3.1.1 Suitable Specimens
The blood can be taken directly onto a slide from a finger or an ear lobe, or by venepuncture into a tube containing an anticoagulant such as EDTA or heparin. From infants the blood is best obtained from the heel. If blood in anticoagulant is being used, the films should be made as soon as possible after collection because the parasite morphology deteriorates markedly with time. Blood specimens older than 12 hours should be rejected and a new sample collected.
3.1.2 Test Sensitivity
Thick films concentrate parasites 15 to 20 times over thin films, so they should be used for parasite detection. Routine haematology laboratories should be able to detect parasite densities of 50 per microlitre. Experienced malaria microscopists can detect fewer than 10 parasites per microlitre. The sensitivity of diagnosis is improved considerably by using a lower power oil immersion objective (40X or 50X) in combination with standard wide field eyepieces. This combination significantly enlarges the area being observed and, hence increases sensitivity.1,5,6 Thick films should be examined for at least 5 minutes or 100 oil immersion fields before being declared negative.
Serial collection of samples initially preceding anti-malarial therapy, and every 12-24 hours for up to three samples enhances sensitivity.
3.1.3 Test Specificity
The recognition of an object in a blood film as a malaria parasite and the identification of the species involved are significantly affected by the experience of the observer. Confirmation of malaria diagnoses by a reference laboratory is desirable.
3.1.4 Predictive Values
Negative microscopy does not exclude a diagnosis of malaria. Positive microscopy usually indicates a current infection, but false positives do occur, generally as a result of poor staining techniques.
3.1.5 Suitable Test Acceptance Criteria
A malaria infection diagnosed by blood film should be reported immediately to the requesting medical officer by telephone and should be notified to the appropriate state health authority. Negative microscopy does not exclude malaria and if the clinical suspicion is high enough, further blood samples should be tested until parasites are found or alternative diagnosis made.2
3.1.6 Suitable Internal Controls
Controls are not necessary for checking stain quality; if white blood cells in the film stain well, so too will malaria parasites. For laboratories in which the diagnosis is made infrequently, a set of well-stained films of both P. falciparum and P. vivax for use in guiding diagnosis is recommended.

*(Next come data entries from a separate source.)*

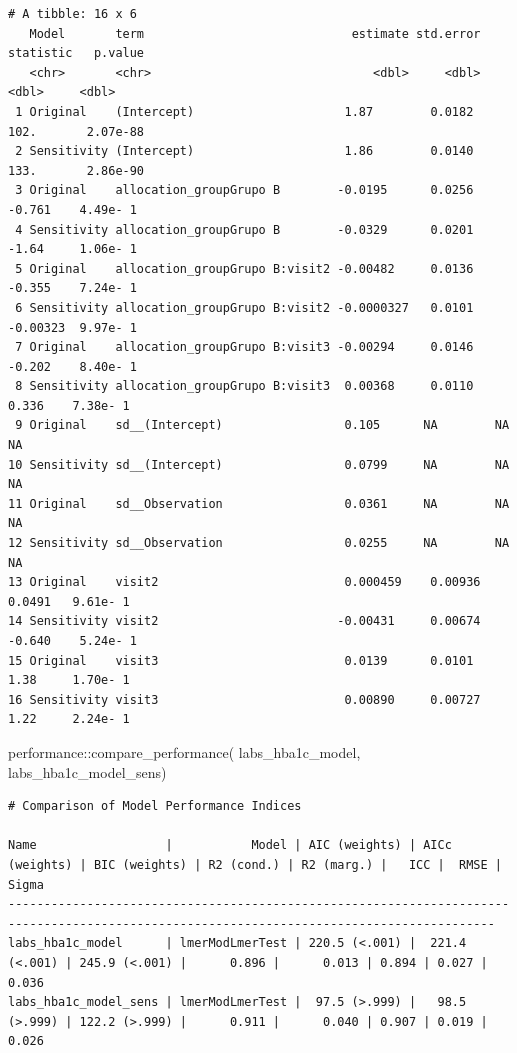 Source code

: \documentclass[
  12pt,
]{article}
\newenvironment{Shaded}{\begin{snugshade}}{\end{snugshade}}
\newcommand{\FunctionTok}[1]{\textcolor[rgb]{0.28,0.35,0.67}{#1}}
\newcommand{\NormalTok}[1]{\textcolor[rgb]{0.00,0.23,0.31}{#1}}
\newcommand{\SpecialCharTok}[1]{\textcolor[rgb]{0.37,0.37,0.37}{#1}}
\begin{document}
\begin{verbatim}
# A tibble: 16 x 6
   Model       term                             estimate std.error statistic   p.value
   <chr>       <chr>                               <dbl>     <dbl>     <dbl>     <dbl>
 1 Original    (Intercept)                     1.87        0.0182  102.       2.07e-88
 2 Sensitivity (Intercept)                     1.86        0.0140  133.       2.86e-90
 3 Original    allocation_groupGrupo B        -0.0195      0.0256   -0.761    4.49e- 1
 4 Sensitivity allocation_groupGrupo B        -0.0329      0.0201   -1.64     1.06e- 1
 5 Original    allocation_groupGrupo B:visit2 -0.00482     0.0136   -0.355    7.24e- 1
 6 Sensitivity allocation_groupGrupo B:visit2 -0.0000327   0.0101   -0.00323  9.97e- 1
 7 Original    allocation_groupGrupo B:visit3 -0.00294     0.0146   -0.202    8.40e- 1
 8 Sensitivity allocation_groupGrupo B:visit3  0.00368     0.0110    0.336    7.38e- 1
 9 Original    sd__(Intercept)                 0.105      NA        NA       NA       
10 Sensitivity sd__(Intercept)                 0.0799     NA        NA       NA       
11 Original    sd__Observation                 0.0361     NA        NA       NA       
12 Sensitivity sd__Observation                 0.0255     NA        NA       NA       
13 Original    visit2                          0.000459    0.00936   0.0491   9.61e- 1
14 Sensitivity visit2                         -0.00431     0.00674  -0.640    5.24e- 1
15 Original    visit3                          0.0139      0.0101    1.38     1.70e- 1
16 Sensitivity visit3                          0.00890     0.00727   1.22     2.24e- 1
\end{verbatim}

\begin{Shaded}
\begin{Highlighting}[]
\NormalTok{performance}\SpecialCharTok{::}\FunctionTok{compare\_performance}\NormalTok{(}
\NormalTok{    labs\_hba1c\_model, }
\NormalTok{    labs\_hba1c\_model\_sens) }
\end{Highlighting}
\end{Shaded}

\begin{verbatim}
# Comparison of Model Performance Indices

Name                  |           Model | AIC (weights) | AICc (weights) | BIC (weights) | R2 (cond.) | R2 (marg.) |   ICC |  RMSE | Sigma
------------------------------------------------------------------------------------------------------------------------------------------
labs_hba1c_model      | lmerModLmerTest | 220.5 (<.001) |  221.4 (<.001) | 245.9 (<.001) |      0.896 |      0.013 | 0.894 | 0.027 | 0.036
labs_hba1c_model_sens | lmerModLmerTest |  97.5 (>.999) |   98.5 (>.999) | 122.2 (>.999) |      0.911 |      0.040 | 0.907 | 0.019 | 0.026
\end{verbatim}
\end{document}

3.1.7 Suitable Validation Criteria
Blood films can be sent to appropriate reference laboratories for confirmation of diagnosis.
3.1.8 Suitable External QC Programmes
RCPA Haematology QAP for Malaria has been established since 2008. Malaria blood films are sent out to participating laboratories twice yearly.

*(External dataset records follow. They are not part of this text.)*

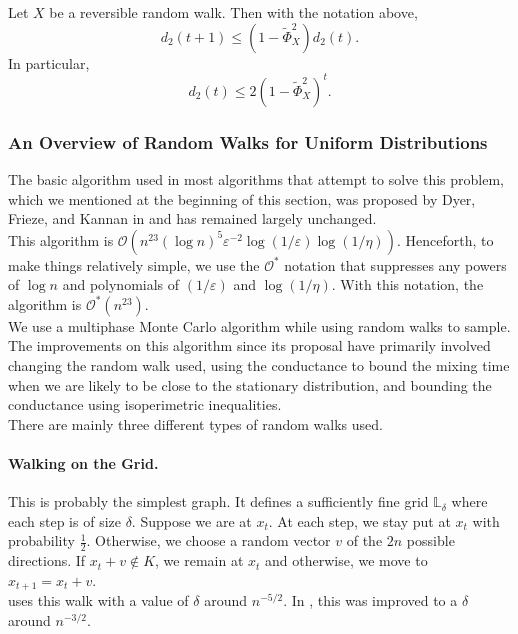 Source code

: \begin{ftheo}
\label{large conductance implies rapidly mixing}
Let $X$ be a reversible random walk. Then with the notation above,
\[ d_2(t+1) \leq (1-\tilde{\Phi}_X^2)d_2(t). \]
In particular,
\[ d_2(t) \leq 2(1-\tilde{\Phi}_X^2)^t. \]
\end{ftheo}

\subsubsection{An Overview of Random Walks for Uniform Distributions}

The basic algorithm used in most algorithms that attempt to solve this problem, which we mentioned at the beginning of this section, was proposed by Dyer, Frieze, and Kannan in \cite{dyer-frieze-kannan} and has remained largely unchanged.\\
This algorithm is $\mathcal{O}(n^{23}(\log n)^5\varepsilon^{-2}\log(1/\varepsilon)\log(1/\eta))$. Henceforth, to make things relatively simple, we use the $\mathcal{O}^*$ notation that suppresses any powers of $\log n$ and polynomials of $(1/\varepsilon)$ and $\log(1/\eta)$. With this notation, the algorithm is $\mathcal{O}^*(n^{23})$.\\

We use a multiphase Monte Carlo algorithm while using random walks to sample. The improvements on this algorithm since its proposal have primarily involved changing the random walk used, using the conductance to bound the mixing time when we are likely to be close to the stationary distribution, and bounding the conductance using isoperimetric inequalities.\\

There are mainly three different types of random walks used.

\paragraph{Walking on the Grid.}

This is probably the simplest graph. It defines a sufficiently fine grid $\mathbb{L}_\delta$ where each step is of size $\delta$. Suppose we are at $x_t$. At each step, we stay put at $x_t$ with probability $\frac{1}{2}$. Otherwise, we choose a random vector $v$ of the $2n$ possible directions. If $x_t+v\not\in K$, we remain at $x_t$ and otherwise, we move to $x_{t+1}=x_t+v$.\\
\cite{dyer-frieze-kannan} uses this walk with a value of $\delta$ around $n^{-5/2}$. In \cite{lovasz-simonovits-mixing-rate-isoperimetric}, this was improved to a $\delta$ around $n^{-3/2}$.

3.2 Nucleic Acid Amplification – Polymerase Chain Reaction (PCR) and Loop-Mediated Isothermal Amplification (LAMP)
3.2.1 Suitable Specimens
The blood specimen used for the preparation of the blood films can be used for polymerase chain reaction (PCR), but preference is for a specimen obtained by venepuncture into a tube containing an anticoagulant such as EDTA or heparin. The age of the specimen is not critical. PCR can also be performed on dried blood removed from slides.
3.2.2 Test Sensitivity
Comparative trials have shown PCR to be at least as sensitive as the best standard of microscopy, detecting less than 1 parasite per microlitre of blood. PCR may detect parasites prior to microscopy becoming positive, and provides species specific results. Results may stay positive for several weeks after treatment.7
3.2.3 Test Specificity
PCR using appropriate primers is highly specific. The nested PCR assay targets a specific region of the multi-copy 18S rRNA gene cluster that is highly conserved in Plasmodium species.2,8,9,10,11 For the detection of P. falciparum, the most efficient assays amplified either the gene SSUrRNA, or Pf155/RESA, or cox1 gene. PCR may correct the results of Plasmodium species identification by microscopy and PCR-based methods were found to be the most efficient for the detection of mixed infections missed by microscopy.
3.2.4 Predictive Value
A negative PCR test does not exclude the possibility of malaria, though such instances are extremely rare. Small numbers of false-positives do occur following treatment.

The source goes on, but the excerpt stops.